Da oltre quarant’anni, il poliedrico Gianfranco era anche presidente-padrone di una squadra di basket femminile, che guidava con ferrea autorità, fra mille ostacoli, sostenendone in buona parte di tasca propria i crescenti oneri finanziari. Ne parlo malvolentieri, perché l’ultimo anno è stato felice sotto l’aspetto sportivo (la squadra è approdata in A/1), ma triste sul piano dei rapporti. Gianfranco è entrato in rotta di collisione con le sue giocatrici e, col carattere che aveva, naturalmente non è arretrato di un millimetro. Credo che quella vicenda l’abbia profondamente segnato dentro, in un momento in cui altri e più seri problemi lo assillavano. Così penso che un modo per ricordarne questa ulteriore benemerenza nei confronti dello sport bolognese andrebbe trovato.
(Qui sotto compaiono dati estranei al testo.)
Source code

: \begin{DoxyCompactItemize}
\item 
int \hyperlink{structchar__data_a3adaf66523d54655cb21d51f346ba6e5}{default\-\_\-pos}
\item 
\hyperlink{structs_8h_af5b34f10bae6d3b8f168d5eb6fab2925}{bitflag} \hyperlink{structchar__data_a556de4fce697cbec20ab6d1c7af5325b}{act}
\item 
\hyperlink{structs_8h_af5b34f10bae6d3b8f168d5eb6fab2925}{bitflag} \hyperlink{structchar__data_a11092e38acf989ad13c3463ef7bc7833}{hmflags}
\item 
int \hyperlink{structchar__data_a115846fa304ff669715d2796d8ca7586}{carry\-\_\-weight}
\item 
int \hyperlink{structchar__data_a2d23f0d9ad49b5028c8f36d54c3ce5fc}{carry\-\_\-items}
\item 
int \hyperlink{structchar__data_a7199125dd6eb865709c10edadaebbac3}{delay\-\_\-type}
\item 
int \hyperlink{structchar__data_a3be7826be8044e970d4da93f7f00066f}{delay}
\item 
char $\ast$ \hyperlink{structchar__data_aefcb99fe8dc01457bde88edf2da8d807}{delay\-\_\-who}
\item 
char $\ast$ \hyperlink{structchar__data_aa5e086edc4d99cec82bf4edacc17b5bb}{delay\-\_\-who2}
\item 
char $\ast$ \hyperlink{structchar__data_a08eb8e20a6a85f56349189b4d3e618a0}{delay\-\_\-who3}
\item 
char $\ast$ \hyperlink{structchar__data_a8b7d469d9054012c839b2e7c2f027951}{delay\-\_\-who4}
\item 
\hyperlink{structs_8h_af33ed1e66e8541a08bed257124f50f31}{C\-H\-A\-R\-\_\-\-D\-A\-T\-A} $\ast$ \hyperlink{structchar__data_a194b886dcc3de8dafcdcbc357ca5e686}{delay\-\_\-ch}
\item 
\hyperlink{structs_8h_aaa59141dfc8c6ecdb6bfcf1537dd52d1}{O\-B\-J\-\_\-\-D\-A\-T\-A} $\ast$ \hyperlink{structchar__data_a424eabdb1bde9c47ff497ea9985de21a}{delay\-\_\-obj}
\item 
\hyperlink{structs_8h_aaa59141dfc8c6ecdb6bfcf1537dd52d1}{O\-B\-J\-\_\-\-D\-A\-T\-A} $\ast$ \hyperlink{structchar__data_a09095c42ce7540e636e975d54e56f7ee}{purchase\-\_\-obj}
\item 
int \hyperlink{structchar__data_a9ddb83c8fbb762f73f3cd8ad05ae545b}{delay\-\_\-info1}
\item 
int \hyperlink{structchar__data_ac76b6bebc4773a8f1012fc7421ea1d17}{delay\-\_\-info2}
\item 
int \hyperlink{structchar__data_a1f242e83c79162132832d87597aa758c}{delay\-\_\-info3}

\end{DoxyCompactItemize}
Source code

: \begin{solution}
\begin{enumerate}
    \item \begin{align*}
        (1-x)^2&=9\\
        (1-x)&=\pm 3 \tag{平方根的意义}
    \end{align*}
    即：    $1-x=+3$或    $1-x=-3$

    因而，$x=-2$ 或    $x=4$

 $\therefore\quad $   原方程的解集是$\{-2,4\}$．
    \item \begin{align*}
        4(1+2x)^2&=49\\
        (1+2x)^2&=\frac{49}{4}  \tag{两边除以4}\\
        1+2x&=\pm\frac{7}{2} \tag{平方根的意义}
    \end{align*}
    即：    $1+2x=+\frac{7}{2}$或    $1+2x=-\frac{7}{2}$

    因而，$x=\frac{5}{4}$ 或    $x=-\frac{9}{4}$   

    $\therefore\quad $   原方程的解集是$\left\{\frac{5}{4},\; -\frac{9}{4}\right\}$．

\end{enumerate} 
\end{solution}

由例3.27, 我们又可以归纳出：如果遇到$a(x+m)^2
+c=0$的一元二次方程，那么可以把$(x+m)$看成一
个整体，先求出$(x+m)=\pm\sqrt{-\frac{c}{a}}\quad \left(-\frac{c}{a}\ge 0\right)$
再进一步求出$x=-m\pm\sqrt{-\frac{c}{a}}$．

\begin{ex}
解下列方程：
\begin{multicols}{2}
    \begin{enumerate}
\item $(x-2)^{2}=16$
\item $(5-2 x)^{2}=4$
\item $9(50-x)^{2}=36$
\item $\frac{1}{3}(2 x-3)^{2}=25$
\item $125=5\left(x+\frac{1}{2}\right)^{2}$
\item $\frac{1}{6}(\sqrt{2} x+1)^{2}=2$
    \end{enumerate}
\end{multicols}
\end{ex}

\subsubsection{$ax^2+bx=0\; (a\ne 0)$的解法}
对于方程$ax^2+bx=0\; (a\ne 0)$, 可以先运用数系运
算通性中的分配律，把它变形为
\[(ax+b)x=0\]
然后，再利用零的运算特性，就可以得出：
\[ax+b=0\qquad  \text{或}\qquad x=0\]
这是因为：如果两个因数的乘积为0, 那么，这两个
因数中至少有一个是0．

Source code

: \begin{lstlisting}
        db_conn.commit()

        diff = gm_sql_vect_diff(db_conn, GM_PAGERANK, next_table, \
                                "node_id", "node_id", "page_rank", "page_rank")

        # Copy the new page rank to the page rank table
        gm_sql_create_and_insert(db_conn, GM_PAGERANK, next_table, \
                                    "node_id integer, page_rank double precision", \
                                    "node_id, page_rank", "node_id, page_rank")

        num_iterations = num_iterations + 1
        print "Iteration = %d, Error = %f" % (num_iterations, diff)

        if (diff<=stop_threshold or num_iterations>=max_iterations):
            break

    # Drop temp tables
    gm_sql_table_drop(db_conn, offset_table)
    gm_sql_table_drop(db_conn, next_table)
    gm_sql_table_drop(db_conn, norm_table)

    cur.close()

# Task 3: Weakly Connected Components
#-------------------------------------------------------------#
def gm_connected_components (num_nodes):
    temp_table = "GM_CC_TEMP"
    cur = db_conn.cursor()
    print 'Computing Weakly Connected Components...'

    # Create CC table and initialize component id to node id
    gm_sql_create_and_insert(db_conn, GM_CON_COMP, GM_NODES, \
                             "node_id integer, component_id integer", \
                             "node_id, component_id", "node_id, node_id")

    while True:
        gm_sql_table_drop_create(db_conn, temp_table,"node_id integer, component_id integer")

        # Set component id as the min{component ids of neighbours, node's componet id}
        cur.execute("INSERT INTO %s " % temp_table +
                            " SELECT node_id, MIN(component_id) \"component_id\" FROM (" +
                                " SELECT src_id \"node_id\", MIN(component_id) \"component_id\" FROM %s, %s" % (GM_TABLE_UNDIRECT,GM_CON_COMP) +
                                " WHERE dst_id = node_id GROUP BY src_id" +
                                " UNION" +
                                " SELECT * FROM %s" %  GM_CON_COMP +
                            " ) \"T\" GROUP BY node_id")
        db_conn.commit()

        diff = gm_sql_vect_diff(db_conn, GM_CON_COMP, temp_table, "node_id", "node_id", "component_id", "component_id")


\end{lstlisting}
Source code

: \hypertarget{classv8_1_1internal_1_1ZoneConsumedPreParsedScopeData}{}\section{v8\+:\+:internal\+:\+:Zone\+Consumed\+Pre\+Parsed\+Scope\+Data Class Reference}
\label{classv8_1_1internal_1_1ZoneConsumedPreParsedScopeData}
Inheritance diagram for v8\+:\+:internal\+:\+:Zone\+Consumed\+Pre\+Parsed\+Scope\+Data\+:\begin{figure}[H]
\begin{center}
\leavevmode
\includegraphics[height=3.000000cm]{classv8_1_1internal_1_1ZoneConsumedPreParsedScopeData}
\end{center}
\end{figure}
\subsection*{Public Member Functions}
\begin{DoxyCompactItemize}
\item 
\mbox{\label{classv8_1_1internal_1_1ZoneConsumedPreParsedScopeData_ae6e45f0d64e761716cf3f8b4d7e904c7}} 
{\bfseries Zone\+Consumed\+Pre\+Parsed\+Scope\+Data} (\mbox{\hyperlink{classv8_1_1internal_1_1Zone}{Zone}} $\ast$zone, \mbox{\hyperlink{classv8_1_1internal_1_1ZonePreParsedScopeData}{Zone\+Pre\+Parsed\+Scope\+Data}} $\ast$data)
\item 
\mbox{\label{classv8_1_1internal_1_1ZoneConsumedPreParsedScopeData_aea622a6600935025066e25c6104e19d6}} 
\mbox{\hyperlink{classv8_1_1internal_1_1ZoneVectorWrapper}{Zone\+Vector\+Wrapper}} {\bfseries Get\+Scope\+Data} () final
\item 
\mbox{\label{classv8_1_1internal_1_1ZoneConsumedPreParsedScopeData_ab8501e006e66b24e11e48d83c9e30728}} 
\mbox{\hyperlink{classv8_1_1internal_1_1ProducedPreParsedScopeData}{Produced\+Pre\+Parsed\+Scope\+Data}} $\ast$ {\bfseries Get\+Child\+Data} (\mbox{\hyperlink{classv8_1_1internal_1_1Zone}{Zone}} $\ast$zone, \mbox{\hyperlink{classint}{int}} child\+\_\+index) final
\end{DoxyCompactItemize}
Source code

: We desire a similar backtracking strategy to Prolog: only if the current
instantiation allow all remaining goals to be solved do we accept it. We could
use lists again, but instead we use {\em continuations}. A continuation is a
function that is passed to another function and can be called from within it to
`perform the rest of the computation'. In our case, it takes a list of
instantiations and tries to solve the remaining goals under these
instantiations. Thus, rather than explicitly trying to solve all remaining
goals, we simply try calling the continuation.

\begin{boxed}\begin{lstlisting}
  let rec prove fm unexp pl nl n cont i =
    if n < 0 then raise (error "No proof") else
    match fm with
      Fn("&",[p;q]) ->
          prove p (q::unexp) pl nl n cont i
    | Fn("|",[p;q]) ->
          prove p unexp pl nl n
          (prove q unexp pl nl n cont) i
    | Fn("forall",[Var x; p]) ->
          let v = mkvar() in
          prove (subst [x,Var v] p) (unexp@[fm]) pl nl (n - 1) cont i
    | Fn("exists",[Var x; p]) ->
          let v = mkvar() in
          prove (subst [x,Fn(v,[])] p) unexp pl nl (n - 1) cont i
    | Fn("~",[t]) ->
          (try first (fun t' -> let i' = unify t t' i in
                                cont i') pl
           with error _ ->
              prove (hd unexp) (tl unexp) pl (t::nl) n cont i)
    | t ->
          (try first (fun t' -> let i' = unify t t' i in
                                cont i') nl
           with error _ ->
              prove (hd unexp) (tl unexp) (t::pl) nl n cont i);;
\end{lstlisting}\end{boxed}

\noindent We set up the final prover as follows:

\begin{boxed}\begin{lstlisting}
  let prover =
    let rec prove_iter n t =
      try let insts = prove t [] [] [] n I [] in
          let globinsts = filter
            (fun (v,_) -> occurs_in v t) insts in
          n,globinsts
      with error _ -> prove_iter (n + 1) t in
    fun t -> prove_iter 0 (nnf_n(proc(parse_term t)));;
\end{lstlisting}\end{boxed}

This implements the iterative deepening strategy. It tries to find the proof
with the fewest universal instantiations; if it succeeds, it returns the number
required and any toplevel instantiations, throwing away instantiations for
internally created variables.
Fermo restando, purtroppo, che la gratitudine non è di questo mondo.
Insieme con le fitte presenze in tv e radio (le sue “pillole” erano imperdibili), Gianfranco avviò anche una serie di libri, ufficialmente sul Bologna e sui suoi personaggi, ma in realtà in forte misura autobiografica. Una tradizione: a Natale il nuovo libro del Civ non mancava mai. Come il panettone. So che ha cercato sino all’ultimo di mantenere l’impegno, anche nei giorni del dolore. Mi aspetto che l’ultima opera esca postuma per le prossime feste. Di quei libri, inizialmente editi da un comune amico e collega, Gianni Marchesini, io facevo sempre la prefazione. E l’ultima, lo confesso, uscita per Civ il mio Bologna. Dizionario rossoblù di Gianfranco Civolani, mi ha aiutato a mettere in fila i ricordi, in un momento in cui la commozione faceva aggio sulla lucidità. Al Civ, che era di solito assai parco di elogi, era piaciuta e, quando me lo disse, gli risposi: «Grazie, così mi fermo qui. Ormai mi sono stancato di parlar bene di te». Non immaginavo, non avrei voluto, che ci sarebbe stata un’altra volta. Ciao Gianfranco, e che la terra ti sia lieve.